なんといっても真に迫っていたのは大人たちの言葉に対するアハマッドの反応。先生は「ノートに宿題を書かない奴は退学だ」と言う。やたらと厳しく理不尽な先生だ。冷静に考えると、宿題一つで退学になるとは考えにくい。でも、幼いアハマッドにとっては重い言葉。「自分のせいで友達が退学になってしまう」と大慌てでノートを返そうとする。周りの大人たちはほとんど話を聞いてくれないし、アハマッドもうまく説明できない。なじみ深い、懐かしいような理不尽さ。道案内をしてくれたおじいさんに「もっと早く歩いて。急いでるから」なんて言ってしまうアハマッドの幼さは残酷だが、かわいらしくもある。

結局ノートは返さなかったけれど、宿題を写してやることで一件落着。

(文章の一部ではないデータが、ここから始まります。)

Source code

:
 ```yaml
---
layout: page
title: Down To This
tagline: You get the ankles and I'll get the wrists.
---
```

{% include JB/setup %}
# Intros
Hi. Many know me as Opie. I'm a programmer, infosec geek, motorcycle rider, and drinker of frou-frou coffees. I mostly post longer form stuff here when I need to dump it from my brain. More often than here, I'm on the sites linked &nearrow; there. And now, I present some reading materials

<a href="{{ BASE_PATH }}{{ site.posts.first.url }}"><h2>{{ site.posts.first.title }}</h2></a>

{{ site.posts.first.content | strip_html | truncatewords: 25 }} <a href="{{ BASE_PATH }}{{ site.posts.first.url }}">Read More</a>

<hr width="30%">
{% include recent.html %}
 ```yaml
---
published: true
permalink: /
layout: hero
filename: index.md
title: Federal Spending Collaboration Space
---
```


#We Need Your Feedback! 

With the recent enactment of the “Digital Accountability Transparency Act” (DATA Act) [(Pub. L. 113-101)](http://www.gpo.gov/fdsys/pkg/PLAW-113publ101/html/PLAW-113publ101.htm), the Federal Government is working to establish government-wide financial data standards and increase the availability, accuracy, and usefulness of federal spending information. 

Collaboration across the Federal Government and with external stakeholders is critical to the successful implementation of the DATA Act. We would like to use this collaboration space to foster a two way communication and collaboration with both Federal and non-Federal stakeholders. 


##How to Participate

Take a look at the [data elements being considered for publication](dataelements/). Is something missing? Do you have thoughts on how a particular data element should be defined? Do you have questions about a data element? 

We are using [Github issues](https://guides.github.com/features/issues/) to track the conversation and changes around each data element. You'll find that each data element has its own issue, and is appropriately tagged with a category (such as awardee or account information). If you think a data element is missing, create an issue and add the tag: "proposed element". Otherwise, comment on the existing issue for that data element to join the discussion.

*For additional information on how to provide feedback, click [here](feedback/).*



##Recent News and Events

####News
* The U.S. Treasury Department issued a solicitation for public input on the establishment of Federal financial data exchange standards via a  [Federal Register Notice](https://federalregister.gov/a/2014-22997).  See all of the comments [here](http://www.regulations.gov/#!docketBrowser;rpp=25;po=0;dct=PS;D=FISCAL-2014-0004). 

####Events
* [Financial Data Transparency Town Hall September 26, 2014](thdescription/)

ノートにおじいさんのくれた花が挟んであるのも感慨深かった。

ちなみに、なんとなく印象に残った台詞は道案内をしたおじいさんの「一生ってそれほど長いものなのかね」。自分の作ったドアを「鉄製のドアは一生壊れないから」と作り直してしまう人が多い、という職人の愚痴なのだけれど、意味深長に感じた。おじいさんにとっては、もうそれほど長くないかもしれないが、アハマッドにはまだ途方もなく長い、意識もしていない「一生」を思った。